As I’ve complained elsewhere in this blog, the summer sun in Florida is hot. Brutally hot. When it’s on, like it is today, it feels like you’ve somehow wandered into a humid blast furnace. Clothes, if you’re wearing them, pull the sweat out of you (the technical term for this is transpiration) and then stick to you like glue. The sweat that doesn’t get mopped up by your clothes drips down your arms, your legs, your face. It’s just plain hot.
Trouble is, it doesn’t pay to stroll around in the south Florida sun naked, either. (No, I’m not going to post a link there. This is a family blog!) Sunburn is simply too likely.
So, given that you have to wear clothes, both for UV protection and to comply with local law, what can one do? I, for one, can’t give up going outdoors. And my leisure moments usually happen to come at lunchtime, the hottest part of the day. My solution? Walk in the woods. It’s shady, and there’s usually a cool breeze.
When the breeze is lacking, however, and one can find shade, one might be tempted to dress in shorts, t-shirts, and other typical hot weather gear.
That’s not an option for me. After all, the ladies love me. If I let them catch a glimpse of me in a t-shirt and shorts, it would all be over in a New York minute. Or, to be more precise, they would be all over me. And we can’t have that. After all, the ladies I’m talking about belong to a certain class, or, if we’re being taxonomically accurate, a certain family, that most decent folk try to avoid: I’m talking about the Culicidae. And they are among the most tenacious feeders, and breeders, on the planet. They are a vector for numerous diseases, among them malaria, yellow fever, dengue, West Nile virus… Need I go on? That’s right, these “ladies” are mosquitoes.
So I take my lunchtime nature walks, whether in the hot sun or the cool shade, in my long sleeved dress shirt and my long pants. To which I add my trusty Tilley Hat.* And in the summer, I sweat. But I don’t get sunburned, and I keep the attention of the ladies confined to my hands and face, which, let’s face it, is about as much attention as I need…
Serendipitous NPR segment: Robert Krulwich had a piece on Morning Edition today as I was driving to work, celebrating David Quammen’s nearly 30-year-old essay in Outside magazine, “Three Nice Things We Can Say About Mosquitoes,” which we can sum up here as follows:
- First, half of all mosquitoes (the males) don’t bite.

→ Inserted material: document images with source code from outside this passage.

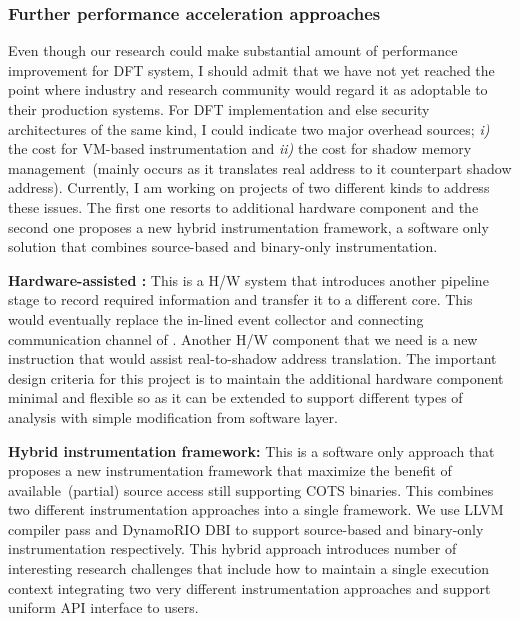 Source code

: \documentclass[letterpaper, 10pt]{article}
\begin{document}
\begin{small}
\subsubsection*{Further performance acceleration approaches}
%
Even though our research could make substantial amount of performance
improvement for DFT system, I should admit that we have not yet reached the
point where industry and research community would regard it as adoptable to
their production systems.
%
For DFT implementation and else security architectures of the same kind, I
could indicate two major overhead sources; {\it i)} the cost for VM-based
instrumentation and {\it ii)} the cost for shadow memory management~(mainly
occurs as it translates real address to it counterpart shadow address).
%
Currently, I am working on projects of two different kinds to address these
issues. The first one resorts to additional hardware component and the second
one proposes a new hybrid instrumentation framework, a software only solution
that combines source-based and binary-only instrumentation.

{\bf Hardware-assisted \SR:} 
%
%
This is a H/W system that introduces another pipeline stage to record required
information and transfer it to a different core. This would eventually replace
the in-lined event collector and connecting communication channel of \SR.
Another H/W component that we need is a new instruction that would assist
real-to-shadow address translation. The important design criteria for this
project is to maintain the additional hardware component minimal and flexible
so as it can be extended to support different types of analysis with simple
modification from software layer.
 
{\bf Hybrid instrumentation framework:} This is a software only approach that
proposes a new instrumentation framework that maximize the benefit of
available~(partial) source access still supporting COTS binaries.
%
This combines two different instrumentation approaches into a single framework.
We use LLVM compiler pass and DynamoRIO DBI to support source-based and
binary-only instrumentation respectively.
%
This hybrid approach introduces number of interesting research challenges that
include how to maintain a single execution context integrating two very
different instrumentation approaches and support uniform API interface to
users. 


\end{small}
\end{document}
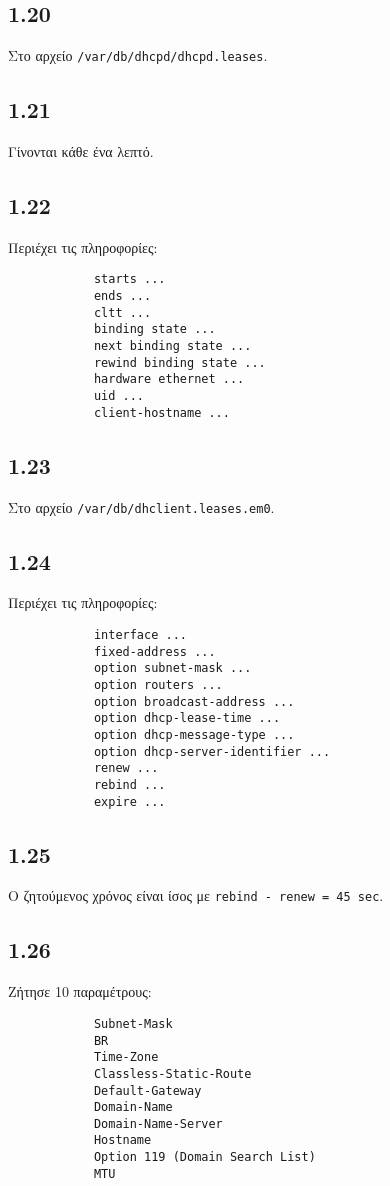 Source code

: \documentclass[a4paper, 12pt]{article}
\begin{document}
	\subsection*{1.20}
		Στο αρχείο \verb|/var/db/dhcpd/dhcpd.leases|.
	
	\subsection*{1.21}
		Γίνονται κάθε ένα λεπτό.
	
	\subsection*{1.22}
		Περιέχει τις πληροφορίες:
		
		\begin{verbatim}
			starts ...
			ends ...
			cltt ...
			binding state ...
			next binding state ...
			rewind binding state ...
			hardware ethernet ...
			uid ...
			client-hostname ...
		\end{verbatim}
	
	\subsection*{1.23}
		Στο αρχείο \verb|/var/db/dhclient.leases.em0|.
	
	\subsection*{1.24}
		Περιέχει τις πληροφορίες:
		
		\begin{verbatim}
			interface ...
			fixed-address ...
			option subnet-mask ...
			option routers ...
			option broadcast-address ...
			option dhcp-lease-time ...
			option dhcp-message-type ...
			option dhcp-server-identifier ...
			renew ...
			rebind ...
			expire ...
		\end{verbatim}
		
	\subsection*{1.25}
		Ο ζητούμενος χρόνος είναι ίσος με \verb|rebind - renew = 45 sec|.
	
	\subsection*{1.26}
		Ζήτησε 10 παραμέτρους:
		
		\begin{verbatim}
			Subnet-Mask
			BR
			Time-Zone
			Classless-Static-Route
			Default-Gateway
			Domain-Name
			Domain-Name-Server
			Hostname
			Option 119 (Domain Search List)
			MTU
		\end{verbatim}
	
\end{document}
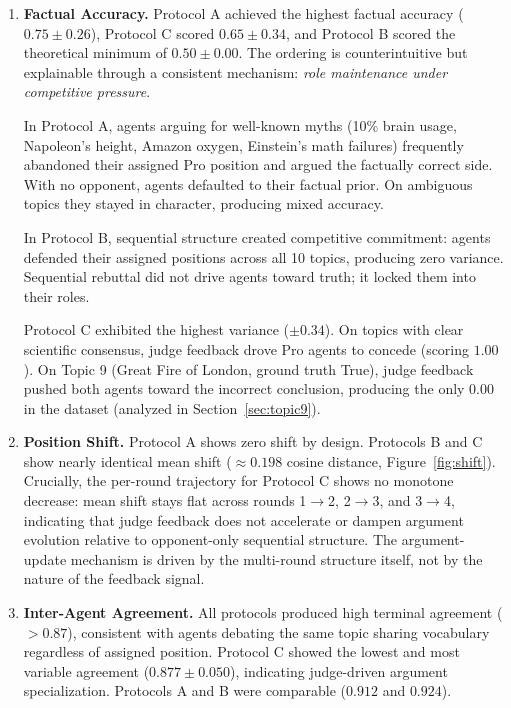 \documentclass[11pt, oneside]{article}
\begin{document}
\begin{enumerate}

\item \textbf{Factual Accuracy.}
Protocol A achieved the highest factual accuracy ($0.75 \pm 0.26$), Protocol C scored $0.65 \pm 0.34$, and Protocol B scored the theoretical minimum of $0.50 \pm 0.00$. The ordering is counterintuitive but explainable through a consistent mechanism: \emph{role maintenance under competitive pressure}.

In Protocol A, agents arguing for well-known myths (10\% brain usage, Napoleon's height, Amazon oxygen, Einstein's math failures) frequently abandoned their assigned Pro position and argued the factually correct side. With no opponent, agents defaulted to their factual prior. On ambiguous topics they stayed in character, producing mixed accuracy.

In Protocol B, sequential structure created competitive commitment: agents defended their assigned positions across all 10 topics, producing zero variance. Sequential rebuttal did not drive agents toward truth; it locked them into their roles.

Protocol C exhibited the highest variance ($\pm 0.34$). On topics with clear scientific consensus, judge feedback drove Pro agents to concede (scoring $1.00$). On Topic 9 (Great Fire of London, ground truth True), judge feedback pushed both agents toward the incorrect conclusion, producing the only $0.00$ in the dataset (analyzed in Section~\ref{sec:topic9}).

\item \textbf{Position Shift.}
Protocol A shows zero shift by design. Protocols B and C show nearly identical mean shift ($\approx 0.198$ cosine distance, Figure~\ref{fig:shift}). Crucially, the per-round trajectory for Protocol C shows no monotone decrease: mean shift stays flat across rounds 1$\to$2, 2$\to$3, and 3$\to$4, indicating that judge feedback does not accelerate or dampen argument evolution relative to opponent-only sequential structure. The argument-update mechanism is driven by the multi-round structure itself, not by the nature of the feedback signal.

\item \textbf{Inter-Agent Agreement.}
All protocols produced high terminal agreement ($> 0.87$), consistent with agents debating the same topic sharing vocabulary regardless of assigned position. Protocol C showed the lowest and most variable agreement ($0.877 \pm 0.050$), indicating judge-driven argument specialization. Protocols A and B were comparable ($0.912$ and $0.924$).


\end{enumerate}
\end{document}
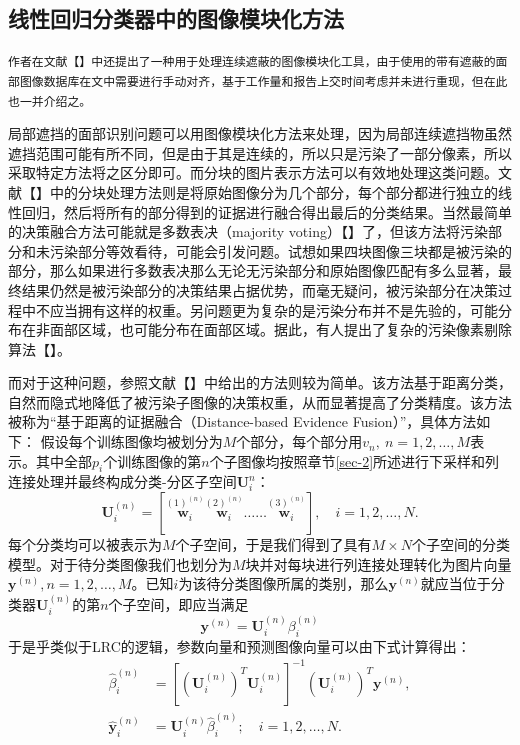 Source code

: \documentclass[UTF8]{ctexart}
\begin{document}
\subsection{线性回归分类器中的图像模块化方法}
\texttt{作者在文献【】中还提出了一种用于处理连续遮蔽的图像模块化工具，由于使用的带有遮蔽的面部图像数据库在文中需要进行手动对齐，基于工作量和报告上交时间考虑并未进行重现，但在此也一并介绍之。}\par
局部遮挡的面部识别问题可以用图像模块化方法来处理，因为局部连续遮挡物虽然遮挡范围可能有所不同，但是由于其是连续的，所以只是污染了一部分像素，所以采取特定方法将之区分即可。而分块的图片表示方法可以有效地处理这类问题。文献【】中的分块处理方法则是将原始图像分为几个部分，每个部分都进行独立的线性回归，然后将所有的部分得到的证据进行融合得出最后的分类结果。当然最简单的决策融合方法可能就是多数表决（majority voting）【】了，但该方法将污染部分和未污染部分等效看待，可能会引发问题。试想如果四块图像三块都是被污染的部分，那么如果进行多数表决那么无论无污染部分和原始图像匹配有多么显著，最终结果仍然是被污染部分的决策结果占据优势，而毫无疑问，被污染部分在决策过程中不应当拥有这样的权重。另问题更为复杂的是污染分布并不是先验的，可能分布在非面部区域，也可能分布在面部区域。据此，有人提出了复杂的污染像素剔除算法【】。\par
而对于这种问题，参照文献【】中给出的方法则较为简单。该方法基于距离分类，自然而隐式地降低了被污染子图像的决策权重，从而显著提高了分类精度。该方法被称为“基于距离的证据融合（Distance-based Evidence Fusion）”，具体方法如下：
假设每个训练图像均被划分为\(M\)个部分，每个部分用\(v_n,\ n=1,2,\dots,M\)表示。其中全部\(p_i\)个训练图像的第\(n\)个子图像均按照章节\ref{sec-2}所述进行下采样和列连接处理并最终构成分类-分区子空间\(\mathbf{U}^{n}_i\)：
\begin{equation}
    \mathbf{U}^{(n)}_i=[\stackrel{(1)^{(n)}}{\mathbf{w}_i}\stackrel{(2)^{(n)}}{\mathbf{w}_i}\ldots\ldots\stackrel{(3)^{(n)}}{\mathbf{w}_i}],\quad i=1,2,\dots,N.
\end{equation}
每个分类均可以被表示为\(M\)个子空间，于是我们得到了具有\(M\times N\)个子空间的分类模型。对于待分类图像我们也划分为\(M\)块并对每块进行列连接处理转化为图片向量\(\mathbf{y}^{(n)},n=1,2,\dots,M\)。已知\(i\)为该待分类图像所属的类别，那么\(\mathbf{y}^{(n)}\)就应当位于分类器\(\mathbf{U}^{(n)}_i\)的第\(n\)个子空间，即应当满足
\begin{equation}
    \mathbf{y}^{(n)}=\mathbf{U}^{(n)}_i\beta^{(n)}_i
\end{equation}
于是乎类似于LRC的逻辑，参数向量和预测图像向量可以由下式计算得出：
\begin{align}
    \hat{\beta}^{(n)}_i&={[(\mathbf{U}^{(n)}_i)^T\mathbf{U}^{(n)}_i]}^{-1}(\mathbf{U}^{(n)}_i)^T\mathbf{y}^{(n)},\\
    \hat{\mathbf{y}}^{(n)}_i&=\mathbf{U}^{(n)}_i{\hat{\beta}}^{(n)}_i;\quad i=1,2,\dots,N.
\end{align}
\end{document}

- Second, the females bite because they are such good mommies. (With few exceptions, mosquitoes need a blood meal in order to lay their eggs.)
- And third, biting mosquitoes, ferocious vectors of equally ferocious diseases, might well have been the planet’s front line of defense against man’s exploitation of the tropical rain forests.
And Quammen was right on, although I would add a fourth nice thing we can say: mosquito larvae are among the more abundant sources of an entire web of beauty. They are a primary source of protein, not only for the “pretty” insects that we enjoy more than the mosquito (Odonata, etc.), but for the entire riverine, lacustrine, and palustrine ecosystems: fish eat either the larvae directly, or prey upon the dragonfly nymphs that do; wading birds prey upon the fish and crustaceans, etc. It’s a web of beauty, founded upon the lowly mosquito larva, known to many of us as “wrigglers.”
Krulwich’s piece reminded me of an earlier interview I’d heard on NPR with Florida’s “mosquito man,” George O’Meara.
So abundant were these little beasts in Florida that they have given their name to many of our more notable geographic features: the Mosquito Lagoon, near Cape Canaveral; Mosquite Bite–er, I mean Snake Bight Trail, in Everglades National Park; the original name of the Ponce de Leon Inlet was given by the Spaniards: Barro de Mosquitoes.
The efforts to control this airborne insect in our state were nothing less than heroic. Nevertheless, nowadays I would prefer that we not use broad-spectrum pesticides or even larvicides. The best control of mosquitoes is to not leave open standing water, like the zillions of swimming pools in foreclosed homes in Florida. And do as I do: when outside, take preventive measures.
* Full disclosure: I am not affiliated in any way with Tilley Endurables, nor do I receive any consideration of any kind for linking to their website. I simply like their hat!
[UPDATE: Further search on NPR revealed this piece about potential alternatives to DEET, which, as all amateur astronomers can tell you, melts the plastic right off their equipment.]